Two approaches to update column names...?

Screen Link:
https://app.dataquest.io/m/294/guided-project%3A-exploring-ebay-car-sales-data/2/cleaning-column-names

In the above-mentioned screen, the challenge is to clean column names. I was looking back to check what I’d learned to do so, and then noticed that it seems I learned two different approaches.

  1. Create a new list of column names to replace the current ones. As per:
    https://app.dataquest.io/m/293/data-cleaning-basics/3/cleaning-column-names-continued

  2. Direct renaming of columns. As per:
    https://app.dataquest.io/m/293/data-cleaning-basics/7/renaming-columns

My questions:

  • Correct, that this is two approaches to achieve the same thing?
  • If so, what are reasons to choose one or the other?
  • (related) In the guided-project, I am suggested to use the first of those two it seems. (Or actually: suggestion is now to make a copy of the columns names, which is a bit different again?) Any particular reason for that, and would the other one work to?

Kind regards,
Jasper

2 Likes

They are not doing the same thing.

First link edits all column names, ignoring values.
Second link edits all values and types in 1 column, ignoring any column name.

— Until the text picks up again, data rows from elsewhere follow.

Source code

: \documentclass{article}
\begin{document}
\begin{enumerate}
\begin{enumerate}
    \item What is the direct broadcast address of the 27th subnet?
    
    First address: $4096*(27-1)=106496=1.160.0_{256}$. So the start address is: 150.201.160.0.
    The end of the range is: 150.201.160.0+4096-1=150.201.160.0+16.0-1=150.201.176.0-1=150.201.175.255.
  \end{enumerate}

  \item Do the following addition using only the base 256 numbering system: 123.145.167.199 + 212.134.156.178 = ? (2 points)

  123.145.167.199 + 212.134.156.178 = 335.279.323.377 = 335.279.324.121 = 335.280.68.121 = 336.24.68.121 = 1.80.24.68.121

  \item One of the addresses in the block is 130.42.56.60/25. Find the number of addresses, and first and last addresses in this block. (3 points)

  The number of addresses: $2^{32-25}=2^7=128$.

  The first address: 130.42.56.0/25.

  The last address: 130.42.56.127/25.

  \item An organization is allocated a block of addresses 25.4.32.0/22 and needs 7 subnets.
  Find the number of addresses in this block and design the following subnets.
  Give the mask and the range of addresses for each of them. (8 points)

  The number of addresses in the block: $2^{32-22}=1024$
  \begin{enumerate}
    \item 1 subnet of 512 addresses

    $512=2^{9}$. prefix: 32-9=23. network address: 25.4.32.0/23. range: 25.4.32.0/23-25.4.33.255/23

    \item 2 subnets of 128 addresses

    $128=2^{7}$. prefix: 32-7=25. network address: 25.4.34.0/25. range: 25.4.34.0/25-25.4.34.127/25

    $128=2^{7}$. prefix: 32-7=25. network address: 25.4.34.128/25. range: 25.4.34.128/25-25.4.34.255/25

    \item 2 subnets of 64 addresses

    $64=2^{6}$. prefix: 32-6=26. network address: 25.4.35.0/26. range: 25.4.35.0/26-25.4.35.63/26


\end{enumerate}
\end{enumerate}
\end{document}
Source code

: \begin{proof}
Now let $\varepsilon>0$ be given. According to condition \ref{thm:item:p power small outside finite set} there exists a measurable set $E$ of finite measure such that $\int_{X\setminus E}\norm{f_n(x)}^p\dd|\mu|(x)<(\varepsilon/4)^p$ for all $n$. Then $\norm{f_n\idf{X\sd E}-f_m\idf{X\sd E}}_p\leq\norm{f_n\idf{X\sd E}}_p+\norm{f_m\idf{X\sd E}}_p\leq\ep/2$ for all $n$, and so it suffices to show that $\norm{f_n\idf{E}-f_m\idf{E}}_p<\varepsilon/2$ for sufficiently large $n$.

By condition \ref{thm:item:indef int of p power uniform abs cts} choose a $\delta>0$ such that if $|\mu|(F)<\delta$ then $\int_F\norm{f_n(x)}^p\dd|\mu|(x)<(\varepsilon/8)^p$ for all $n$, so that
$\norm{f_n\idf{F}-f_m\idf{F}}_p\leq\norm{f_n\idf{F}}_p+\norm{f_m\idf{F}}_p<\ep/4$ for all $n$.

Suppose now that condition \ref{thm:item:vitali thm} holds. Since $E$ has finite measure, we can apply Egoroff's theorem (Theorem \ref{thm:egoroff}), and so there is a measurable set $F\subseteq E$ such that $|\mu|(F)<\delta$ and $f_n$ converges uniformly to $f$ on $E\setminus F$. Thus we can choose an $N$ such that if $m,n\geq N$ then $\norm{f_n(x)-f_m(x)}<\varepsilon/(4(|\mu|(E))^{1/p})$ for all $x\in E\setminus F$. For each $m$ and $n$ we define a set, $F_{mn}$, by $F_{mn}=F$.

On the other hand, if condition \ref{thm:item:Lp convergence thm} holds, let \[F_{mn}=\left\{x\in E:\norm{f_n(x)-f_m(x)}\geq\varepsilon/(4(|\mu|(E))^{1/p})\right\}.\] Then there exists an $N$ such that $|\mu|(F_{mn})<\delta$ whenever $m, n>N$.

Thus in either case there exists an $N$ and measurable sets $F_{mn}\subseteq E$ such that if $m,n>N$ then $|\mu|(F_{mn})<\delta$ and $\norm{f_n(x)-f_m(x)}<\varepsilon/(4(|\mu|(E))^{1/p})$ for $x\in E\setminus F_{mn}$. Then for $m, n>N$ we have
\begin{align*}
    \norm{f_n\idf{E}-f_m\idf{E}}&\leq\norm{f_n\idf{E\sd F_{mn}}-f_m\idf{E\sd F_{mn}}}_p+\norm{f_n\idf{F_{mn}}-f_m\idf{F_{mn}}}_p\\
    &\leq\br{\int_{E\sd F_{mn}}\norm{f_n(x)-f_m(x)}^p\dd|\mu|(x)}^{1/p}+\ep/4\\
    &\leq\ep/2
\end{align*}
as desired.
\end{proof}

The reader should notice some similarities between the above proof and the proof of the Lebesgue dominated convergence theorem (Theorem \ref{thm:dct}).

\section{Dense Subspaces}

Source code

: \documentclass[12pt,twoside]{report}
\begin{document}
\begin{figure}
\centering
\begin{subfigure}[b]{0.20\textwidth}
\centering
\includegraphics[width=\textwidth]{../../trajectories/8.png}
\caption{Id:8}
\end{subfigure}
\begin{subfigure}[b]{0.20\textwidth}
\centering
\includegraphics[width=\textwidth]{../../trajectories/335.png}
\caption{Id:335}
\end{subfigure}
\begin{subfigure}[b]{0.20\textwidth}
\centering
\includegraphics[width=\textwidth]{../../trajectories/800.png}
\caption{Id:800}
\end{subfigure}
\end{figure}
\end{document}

For a list comprehension, take out a single element and see how is it transformed. For a method chain, break down the method chain into their individual components and print them to see the data transformation process.

You may need to edit column names to make the life of the person dealing with databases easier. Imagine you had comma in column name. That will really mess up SELECT a,b. Is that 2 columns or 1 column called a,b?

You may need to edit column names to make it easier for you to write regex in future to control the columns.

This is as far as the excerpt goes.